27 January 2009

Automed User Inteface Testing

User interfaces components are hard to unit test with standard unit testing framework. There are several reasons for that. In my opinion the principal is the fact that user interface components rely heavily on the interaction between the user of the system and underlying framework of business(or other objects) supporting the user interface control. And sometimes, is quite hard to remove the component from its natural environment for testing purposes, as is the case with ASP.NET web components.
The solution to this problem is two fold. First all domain and infrastructure objects should be logically and physically removed from the user interface and unit tested separately using convectional testing methods. This is nothing new, there are numerous design philosophies associated with that (for example the MVC design pattern always so popular with web development frameworks). The second is to to test the user interface component attached to its underlying system base, in a separate - clean - environment specially prepared to for testing purposes using automated unit testing tools.
For example and ASP.NET application whose user interface is composed by a separate web component library and relies heavily on client side code to facilitate heavy user interactions with few page reloads in order to maximize user experience (ah, the oh so popular Microsoft buzz word of the moment) and to reduce stress load on the system. There are five distinct parts to this application:

  • ASP.NET user interface

  • ASP.NET web control

  • ASP.NET web control domain objects (entities, repositories, services and specifications)
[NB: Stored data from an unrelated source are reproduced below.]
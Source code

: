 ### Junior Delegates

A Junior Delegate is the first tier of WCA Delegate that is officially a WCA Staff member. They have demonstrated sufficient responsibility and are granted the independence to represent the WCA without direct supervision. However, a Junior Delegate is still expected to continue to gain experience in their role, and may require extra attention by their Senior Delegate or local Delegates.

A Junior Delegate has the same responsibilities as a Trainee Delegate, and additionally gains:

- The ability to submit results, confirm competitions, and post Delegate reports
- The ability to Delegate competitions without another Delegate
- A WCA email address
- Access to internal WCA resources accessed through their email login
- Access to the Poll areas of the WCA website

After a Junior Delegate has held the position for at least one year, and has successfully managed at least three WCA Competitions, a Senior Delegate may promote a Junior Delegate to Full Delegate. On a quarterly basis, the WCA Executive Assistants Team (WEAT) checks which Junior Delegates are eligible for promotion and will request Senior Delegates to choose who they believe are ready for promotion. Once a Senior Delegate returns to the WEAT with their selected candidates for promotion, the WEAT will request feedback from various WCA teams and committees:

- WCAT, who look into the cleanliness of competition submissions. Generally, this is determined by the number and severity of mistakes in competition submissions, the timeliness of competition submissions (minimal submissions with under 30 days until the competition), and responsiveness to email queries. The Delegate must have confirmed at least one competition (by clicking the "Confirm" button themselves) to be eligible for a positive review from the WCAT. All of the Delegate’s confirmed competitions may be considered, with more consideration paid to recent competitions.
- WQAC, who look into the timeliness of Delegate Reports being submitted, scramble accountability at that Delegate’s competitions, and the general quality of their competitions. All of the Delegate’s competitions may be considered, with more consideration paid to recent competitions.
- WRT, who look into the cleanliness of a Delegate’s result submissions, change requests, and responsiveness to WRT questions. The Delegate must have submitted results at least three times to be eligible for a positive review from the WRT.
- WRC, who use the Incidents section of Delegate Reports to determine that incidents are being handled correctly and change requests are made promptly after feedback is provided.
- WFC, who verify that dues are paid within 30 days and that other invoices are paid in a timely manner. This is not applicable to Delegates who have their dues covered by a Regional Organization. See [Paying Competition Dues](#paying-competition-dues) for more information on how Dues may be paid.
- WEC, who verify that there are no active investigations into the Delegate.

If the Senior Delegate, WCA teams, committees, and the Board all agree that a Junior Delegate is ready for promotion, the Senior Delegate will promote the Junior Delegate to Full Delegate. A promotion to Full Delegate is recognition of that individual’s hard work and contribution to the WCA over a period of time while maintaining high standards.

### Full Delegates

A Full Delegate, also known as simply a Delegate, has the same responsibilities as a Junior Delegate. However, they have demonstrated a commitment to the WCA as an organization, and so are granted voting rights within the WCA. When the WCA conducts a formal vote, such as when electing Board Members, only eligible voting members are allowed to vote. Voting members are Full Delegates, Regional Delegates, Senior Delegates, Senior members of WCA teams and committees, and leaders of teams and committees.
  • Javascript user control attached objects

  • Javascript domain object

All these parts compose the user interface of this theoretical (and so typical application). First , lets us remove all domain objects. Both client side and server side object can be tested using respective testing environments. Now for the remaining three elements there is no way of testing them separately. And, also there is no practical need. Because the goal of testing user interface components is not to see if each of them works correctly as a separate unit (it is impractical , because the amount of mocking requires a separate framework of its own - often custom made for one project only) , the goal it to test the user interface as one system (logical separated by functionality, just to give some order to the mess) in order to provide to the team and to the customer that the system which is built provides requested functionality.
This is accomplished by using automated unit testing frameworks. One that I especially like is Watin, an open source project under active development which allows any developer to programmatically test the user interface of any web application inside Firefox and Internet Explorer (which we are the two browser mostly tested by web developers).
Watin is a good framework. Of course there is place for improvement, by what is accomplished now is very useful in enterprise strength projects. For anyone who has developed with javascript using this framework will be easy and will come naturally.
I would recommend it for everyone doing serious web development in any environment and with any tools.